Background information
- Born: Judith Grace Guions September 12, 1938 St. Pauls, North Carolina, U.S.
- Died: July 19, 2001 (aged 62) Fayetteville, North Carolina, U.S.
- Genres: Soul, gospel
- Occupation: Singer
- Labels: Ember, Lavette, Scepter, Stax, Atlantic

= Judy Clay =

American soul and gospel singer (1938–2001)

Judy Clay (September 12, 1938 – July 19, 2001) was an American soul and gospel singer, who achieved greatest success as a member of two recording duos in the 1960s.

==Life==
Born Judith Grace Guions, in St. Pauls, North Carolina, she was raised by her grandmother in Fayetteville and began singing in church. After moving to Brooklyn in the early 1950s, she was taken in by Lee Drinkard Warrick of The Drinkard Singers. From the age of 14, she became a regular performer with the family gospel group, which had originally been formed in Newark, New Jersey, around 1938, and which also at times included Lee Warrick's sister, Emily (later known as Cissy Houston), and daughters Dionne and Delia (later better known as Dionne and Dee Dee Warwick).

She made her recording debut with the Drinkard Singers – who later became better known as The Sweet Inspirations – on their 1954 album, The Newport Spiritual Stars. She left the Drinkard Singers in 1960 and made her first solo recording, "More Than You Know", on Ember Records. This was followed by further singles on Lavette and Scepter Records, but with little commercial success, although "You Busted My Mind" later became successful on the UK's Northern soul nightclub circuit.

In 1967, Jerry Wexler of Atlantic Records teamed her up with white singer-songwriter Billy Vera to make the United States' first racially integrated duo, and The Sweet Inspirations, to record "Storybook Children". The record made No. 20 on the US R&B chart and No. 54 pop. It was seen as the first interracial duo recording for a major label.

However, Vera has stated that television executives denied them appearances together, believing (wrongly) that Vera and Clay were more than just singing partners, and, to add insult to injury, had the song performed on network TV by Nancy Sinatra and Lee Hazlewood. Clay was pregnant, at the time, with her first child by her husband, jazz drummer Leo Gatewood.

After another hit duet with Vera, "Country Girl, City Man", which reached No. 41 R&B and No. 36 pop, and an album together, she returned to Stax Records. There she had further successes, this time with William Bell. Their recording of "Private Number", reached No. 17 in the R&B chart and No. 75 on the U.S. pop chart, and had greater success in the UK where it reached No. 8 on the UK Singles Chart.

A follow-up, "My Baby Specializes", also made the R&B chart, before she returned to Atlantic for one more record with Vera, "Reaching for the Moon", and a final solo hit "Greatest Love" (No. 45 R&B in 1970).

Subsequently, she worked as a backing vocalist with Ray Charles, Aretha Franklin, Van Morrison, Donny Hathaway and Wilson Pickett. Diagnosed with a brain tumor in 1979, she returned to gospel music shortly after her recovery, and sang occasionally with Cissy Houston's gospel choir in Newark, New Jersey.

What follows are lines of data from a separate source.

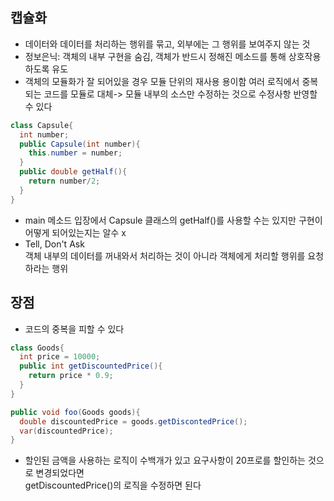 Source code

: ## 캡슐화
- 데이터와 데이터를 처리하는 행위를 묶고, 외부에는 그 행위를 보여주지 않는 것
- 정보은닉: 객체의 내부 구현을 숨김, 객체가 반드시 정해진 메소드를 통해 상호작용하도록 유도
- 객체의 모듈화가 잘 되어있을 경우 모듈 단위의 재사용 용이함
  여러 로직에서 중복되는 코드를 모듈로 대체-> 모듈 내부의 소스만 수정하는 것으로 수정사항 반영할 수 있다

```java
class Capsule{
  int number;
  public Capsule(int number){
    this.number = number;
  }
  public double getHalf(){
    return number/2;
  }
}
```
- main 메소드 입장에서 Capsule 클래스의 getHalf()를 사용할 수는 있지만 구현이 어떻게 되어있는지는 알수 x
- Tell, Don't Ask<br>
  객체 내부의 데이터를 꺼내와서 처리하는 것이 아니라 객체에게 처리할 행위를 요청하라는 행위

## 장점
- 코드의 중복을 피할 수 있다
```java
class Goods{
  int price = 10000;
  public int getDiscountedPrice(){
    return price * 0.9;
  }
}

public void foo(Goods goods){
  double discountedPrice = goods.getDiscontedPrice();
  var(discountedPrice);
}
```
- 할인된 금액을 사용하는 로직이 수백개가 있고 요구사항이 20프로를 할인하는 것으로 변경되었다면<br>
  getDiscountedPrice()의 로직을 수정하면 된다

  
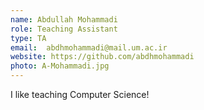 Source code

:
 ```yaml
---
name: Abdullah Mohammadi
role: Teaching Assistant
type: TA
email:  abdhmohammadi@mail.um.ac.ir
website: https://github.com/abdhmohammadi
photo: A-Mohammadi.jpg
---
```


I like teaching Computer Science!
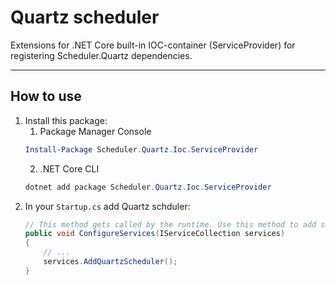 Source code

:﻿# Quartz scheduler

Extensions for .NET Core built-in IOC-container (ServiceProvider) for registering Scheduler.Quartz dependencies.

---

## How to use

1. Install this package:
	1. Package Manager Console
	```powershell
	Install-Package Scheduler.Quartz.Ioc.ServiceProvider
	```
	2. .NET Core CLI
	```powershell
	dotnet add package Scheduler.Quartz.Ioc.ServiceProvider
	```
2. In your `Startup.cs` add Quartz schduler:
    ```csharp
    // This method gets called by the runtime. Use this method to add services to the container.
    public void ConfigureServices(IServiceCollection services)
    {
		// ...
        services.AddQuartzScheduler();
    }
    ``` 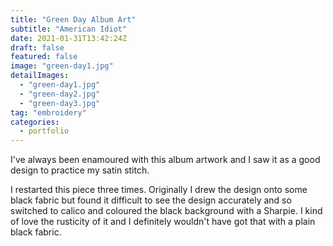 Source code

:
 ```yaml
---
title: "Green Day Album Art"
subtitle: "American Idiot"
date: 2021-01-31T13:42:24Z
draft: false
featured: false
image: "green-day1.jpg"
detailImages:
  - "green-day1.jpg"
  - "green-day2.jpg"
  - "green-day3.jpg"
tag: "embroidery"
categories:
  - portfolio
---
```


I've always been enamoured with this album artwork and I saw it as a good design to practice my satin stitch.

I restarted this piece three times. Originally I drew the design onto some black fabric but found it difficult to see the design accurately and so switched to calico and coloured the black background with a Sharpie. I kind of love the rusticity of it and I definitely wouldn't have got that with a plain black fabric.
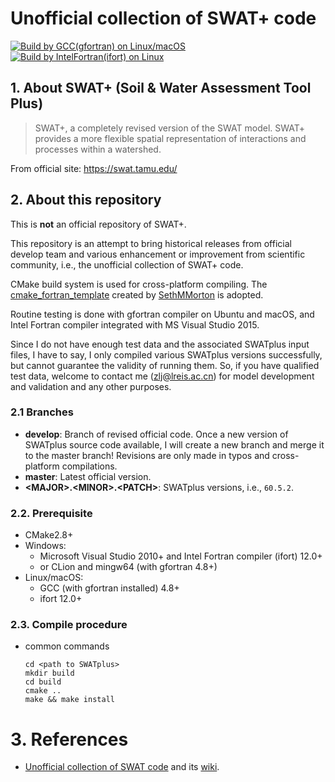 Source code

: # Unofficial collection of SWAT+ code

[![Build by GCC(gfortran) on Linux/macOS](https://github.com/WatershedModels/SWATplus/actions/workflows/cmake_build_gcc.yml/badge.svg?branch=master)](https://github.com/WatershedModels/SWATplus/actions/workflows/cmake_build_gcc.yml)
[![Build by IntelFortran(ifort) on Linux](https://github.com/WatershedModels/SWATplus/actions/workflows/cmake_build_ifort.yml/badge.svg?branch=master)](https://github.com/WatershedModels/SWATplus/actions/workflows/cmake_build_ifort.yml)

## 1. About SWAT+ (Soil & Water Assessment Tool Plus)

> SWAT+, a completely revised version of the SWAT model. SWAT+ provides a more flexible spatial representation of interactions and processes within a watershed.

From official site: https://swat.tamu.edu/

## 2. About this repository

This is **not** an official repository of SWAT+.

This repository is an attempt to bring historical releases from official develop team and various enhancement or improvement from scientific community, i.e., the unofficial collection of SWAT+ code. 

CMake build system is used for cross-platform compiling. The [cmake_fortran_template](https://github.com/SethMMorton/cmake_fortran_template) created by [SethMMorton](https://github.com/SethMMorton) is adopted.

Routine testing is done with gfortran compiler on Ubuntu and macOS, and Intel Fortran compiler integrated with MS Visual Studio 2015.

Since I do not have enough test data and the associated SWATplus input files, I have to say, I only compiled various SWATplus versions successfully, but cannot guarantee the validity of running them. So, if you have qualified test data, welcome to contact me (zlj@lreis.ac.cn) for model development and validation and any other purposes.

### 2.1 Branches
+ **develop**: Branch of revised official code. Once a new version of SWATplus source code available, I will create a new branch and merge it to the master branch! Revisions are only made in typos and cross-platform compilations.
+ **master**: Latest official version.
+ **\<MAJOR\>.\<MINOR\>.\<PATCH\>**: SWATplus versions, i.e., `60.5.2`.

### 2.2. Prerequisite

+ CMake2.8+
+ Windows:
  + Microsoft Visual Studio 2010+ and Intel Fortran compiler (ifort) 12.0+
  + or CLion and mingw64 (with gfortran 4.8+)
+ Linux/macOS:
  + GCC (with gfortran installed) 4.8+
  + ifort 12.0+

### 2.3. Compile procedure

+ common commands

  ```shell
  cd <path to SWATplus>
  mkdir build
  cd build
  cmake ..
  make && make install
  ```

# 3. References
+ [Unofficial collection of SWAT code](https://github.com/WatershedModels/SWAT) and 
its [wiki](https://github.com/WatershedModels/SWAT/wiki).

Clay died of complications following a car crash. She was 62 years old. She was survived by two sons, Todd and Leo Gatewood, a brother, Raymond Guions, and her sister, Sylvia Shemwell.

==Discography==
===Albums===
- Storybook Children (Atlantic, 1968) – with Billy Vera

===Singles===

| Year | Title | Peak chart positions |  |  |
| US Pop | US R&B | UK |
| 1967 | "Storybook Children" (with Billy Vera) | 54 | 20 | ― |
| 1968 | "Country Girl, City Man" (with Billy Vera) | 36 | 41 | ― |
| "Private Number" (with William Bell) | 75 | 17 | 8 |
| 1969 | "My Baby Specializes" (with William Bell) | ― | 45 | ― |
| "Reaching for the Moon" (with Billy Vera) | ― | — | ― |
| 1970 | "Greatest Love" | ― | 45 | ― |
"—" denotes releases that did not chart.